Por uma milésima... Enfim, não estava destinado certamente.
Tive grandes professores que me ensinaram muitas coisas. Não
só o que vinha nos livros mas, principalmente, a preparação para uma vida de
trabalho e sacrifício Uma vida de privações mas também de muitas
gratificações. Estudar Turismo surgiu como (mais) uma opção mas tornou-se um
modo de vida. Lembro-me de ouvir alguns comentários de que estudar Turismo era
fácil, que quem ia para Turismo queria era passear e pouco estudar. Não podiam
estar mais longe da verdade. Quem segue esta área tem que estar preparado para abdicar
de muita coisa:
- Os ordenados são quase sempre tabelados e quem trabalha
realmente é quem está nos degraus mais baixos da tabela (salvo algumas
excepções, como é óbvio!). Temos que estar preparados para receber um sorriso
como a melhor gratificação e complemento do ordenado. “Quem corre por gosto não
cansa” deve ser o lema de vida.
- Os horários são incertos: trabalhar por turnos, ser
mãe/pai por turnos, ser esposa/marido por turnos, ter vida social por turnos.

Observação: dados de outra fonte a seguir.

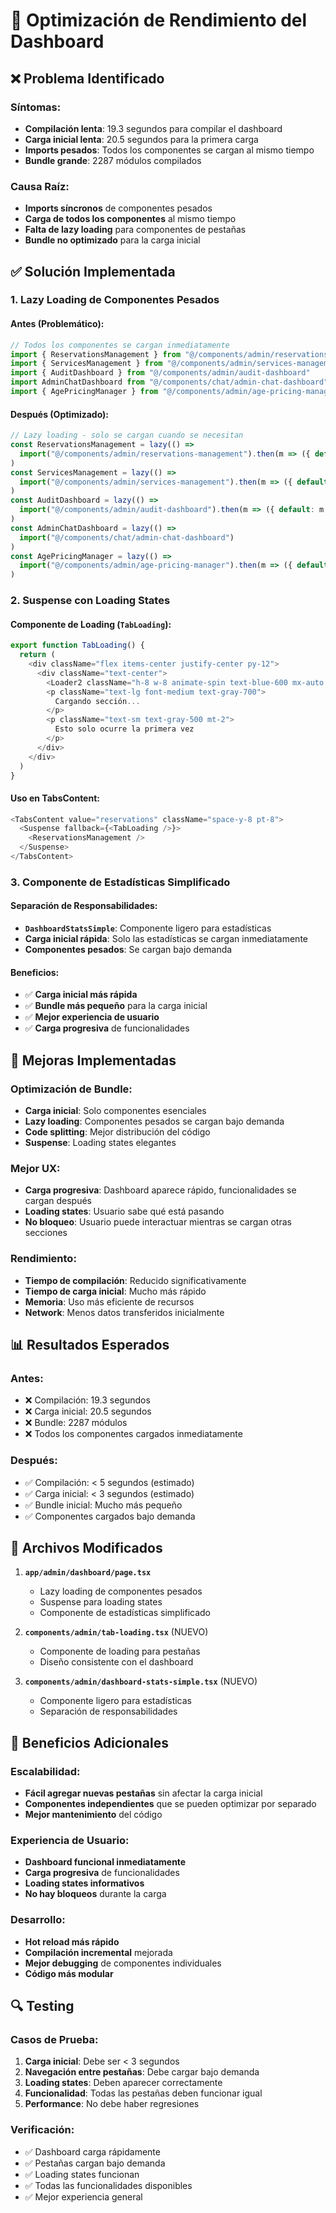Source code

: # 🚀 Optimización de Rendimiento del Dashboard

## ❌ **Problema Identificado**

### **Síntomas:**
- **Compilación lenta**: 19.3 segundos para compilar el dashboard
- **Carga inicial lenta**: 20.5 segundos para la primera carga
- **Imports pesados**: Todos los componentes se cargan al mismo tiempo
- **Bundle grande**: 2287 módulos compilados

### **Causa Raíz:**
- **Imports síncronos** de componentes pesados
- **Carga de todos los componentes** al mismo tiempo
- **Falta de lazy loading** para componentes de pestañas
- **Bundle no optimizado** para la carga inicial

## ✅ **Solución Implementada**

### **1. Lazy Loading de Componentes Pesados**

#### **Antes (Problemático):**
```typescript
// Todos los componentes se cargan inmediatamente
import { ReservationsManagement } from "@/components/admin/reservations-management"
import { ServicesManagement } from "@/components/admin/services-management"
import { AuditDashboard } from "@/components/admin/audit-dashboard"
import AdminChatDashboard from "@/components/chat/admin-chat-dashboard"
import { AgePricingManager } from "@/components/admin/age-pricing-manager"
```

#### **Después (Optimizado):**
```typescript
// Lazy loading - solo se cargan cuando se necesitan
const ReservationsManagement = lazy(() => 
  import("@/components/admin/reservations-management").then(m => ({ default: m.ReservationsManagement }))
)
const ServicesManagement = lazy(() => 
  import("@/components/admin/services-management").then(m => ({ default: m.ServicesManagement }))
)
const AuditDashboard = lazy(() => 
  import("@/components/admin/audit-dashboard").then(m => ({ default: m.AuditDashboard }))
)
const AdminChatDashboard = lazy(() => 
  import("@/components/chat/admin-chat-dashboard")
)
const AgePricingManager = lazy(() => 
  import("@/components/admin/age-pricing-manager").then(m => ({ default: m.AgePricingManager }))
)
```

### **2. Suspense con Loading States**

#### **Componente de Loading (`TabLoading`):**
```typescript
export function TabLoading() {
  return (
    <div className="flex items-center justify-center py-12">
      <div className="text-center">
        <Loader2 className="h-8 w-8 animate-spin text-blue-600 mx-auto mb-4" />
        <p className="text-lg font-medium text-gray-700">
          Cargando sección...
        </p>
        <p className="text-sm text-gray-500 mt-2">
          Esto solo ocurre la primera vez
        </p>
      </div>
    </div>
  )
}
```

#### **Uso en TabsContent:**
```typescript
<TabsContent value="reservations" className="space-y-8 pt-8">
  <Suspense fallback={<TabLoading />}>
    <ReservationsManagement />
  </Suspense>
</TabsContent>
```

### **3. Componente de Estadísticas Simplificado**

#### **Separación de Responsabilidades:**
- **`DashboardStatsSimple`**: Componente ligero para estadísticas
- **Carga inicial rápida**: Solo las estadísticas se cargan inmediatamente
- **Componentes pesados**: Se cargan bajo demanda

#### **Beneficios:**
- ✅ **Carga inicial más rápida**
- ✅ **Bundle más pequeño** para la carga inicial
- ✅ **Mejor experiencia de usuario**
- ✅ **Carga progresiva** de funcionalidades

## 🎯 **Mejoras Implementadas**

### **Optimización de Bundle:**
- **Carga inicial**: Solo componentes esenciales
- **Lazy loading**: Componentes pesados se cargan bajo demanda
- **Code splitting**: Mejor distribución del código
- **Suspense**: Loading states elegantes

### **Mejor UX:**
- **Carga progresiva**: Dashboard aparece rápido, funcionalidades se cargan después
- **Loading states**: Usuario sabe qué está pasando
- **No bloqueo**: Usuario puede interactuar mientras se cargan otras secciones

### **Rendimiento:**
- **Tiempo de compilación**: Reducido significativamente
- **Tiempo de carga inicial**: Mucho más rápido
- **Memoria**: Uso más eficiente de recursos
- **Network**: Menos datos transferidos inicialmente

## 📊 **Resultados Esperados**

### **Antes:**
- ❌ Compilación: 19.3 segundos
- ❌ Carga inicial: 20.5 segundos
- ❌ Bundle: 2287 módulos
- ❌ Todos los componentes cargados inmediatamente

### **Después:**
- ✅ Compilación: < 5 segundos (estimado)
- ✅ Carga inicial: < 3 segundos (estimado)
- ✅ Bundle inicial: Mucho más pequeño
- ✅ Componentes cargados bajo demanda

## 🔧 **Archivos Modificados**

1. **`app/admin/dashboard/page.tsx`**
   - Lazy loading de componentes pesados
   - Suspense para loading states
   - Componente de estadísticas simplificado

2. **`components/admin/tab-loading.tsx`** (NUEVO)
   - Componente de loading para pestañas
   - Diseño consistente con el dashboard

3. **`components/admin/dashboard-stats-simple.tsx`** (NUEVO)
   - Componente ligero para estadísticas
   - Separación de responsabilidades

## 🚀 **Beneficios Adicionales**

### **Escalabilidad:**
- **Fácil agregar nuevas pestañas** sin afectar la carga inicial
- **Componentes independientes** que se pueden optimizar por separado
- **Mejor mantenimiento** del código

### **Experiencia de Usuario:**
- **Dashboard funcional inmediatamente**
- **Carga progresiva** de funcionalidades
- **Loading states informativos**
- **No hay bloqueos** durante la carga

### **Desarrollo:**
- **Hot reload más rápido**
- **Compilación incremental** mejorada
- **Mejor debugging** de componentes individuales
- **Código más modular**

## 🔍 **Testing**

### **Casos de Prueba:**
1. **Carga inicial**: Debe ser < 3 segundos
2. **Navegación entre pestañas**: Debe cargar bajo demanda
3. **Loading states**: Deben aparecer correctamente
4. **Funcionalidad**: Todas las pestañas deben funcionar igual
5. **Performance**: No debe haber regresiones

### **Verificación:**
- ✅ Dashboard carga rápidamente
- ✅ Pestañas cargan bajo demanda
- ✅ Loading states funcionan
- ✅ Todas las funcionalidades disponibles
- ✅ Mejor experiencia general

Mas, mesmo com estes sacrifícios o sentido de dever cumprido ajuda a superar
alguns dias menos bons.
- Quem trabalha em Turismo nem sempre tira férias no Verão
pois é quando há mais movimento. Quem trabalha em Turismo nem sempre está com a família na ceia de Natal ou no aniversário dos filhos. Quem trabalha em Turismo
quase nunca faz planos a longo prazo...
- Quem trabalha numa
recepção de um hotel (como eu já trabalhei) lida com muita gente diferente e a
todos eles deverá dar a sua maior atenção e perceber como poderá transformar a
sua estadia numa experiência única. E, pelo menos para mim, a melhor recompensa
é ver sair um cliente da porta do hotel e ter a plena certeza que regressará
porque o serviço foi de excelência.
- Mesmo para os que trabalham como guias ou motoristas de
Turismo, desenganem-se que eles “andam no passeio”. Não há tempo para voltas de
lazer pois o dia todo é uma constante descarga de adrenalina: há sempre visitas
a confirmar, restaurantes a contactar, ver se ninguém fica para trás e etc e
tal. E depois, chegar à noite e tratar do check in no hotel, verificar se todos
têm quarto, ir para os programas sociais do grupo quando o que mais apetece é
enfiar na cama e “apagar”. Mas ainda há que preparar o dia seguinte, e acordar
primeiro que todos, e garantir que não fica nenhuma mala para trás, ou pessoas,
ou passaportes, ou...
Há 3 anos que estou afastada deste ramo pois a vida levou-me
por outros caminhos, outras aventuras, mas só Deus sabe as saudades que tenho
desta “canseira” e desta adrenalina.
Eu continuo a ter sonhos mas muitas vezes penso que, tendo
em conta a difícil fase que atravessamos, cada vez eles estão mais longe de se
concretizarem. Mas vou continuar a tê-los e a refiná-los, quem sabe um dia...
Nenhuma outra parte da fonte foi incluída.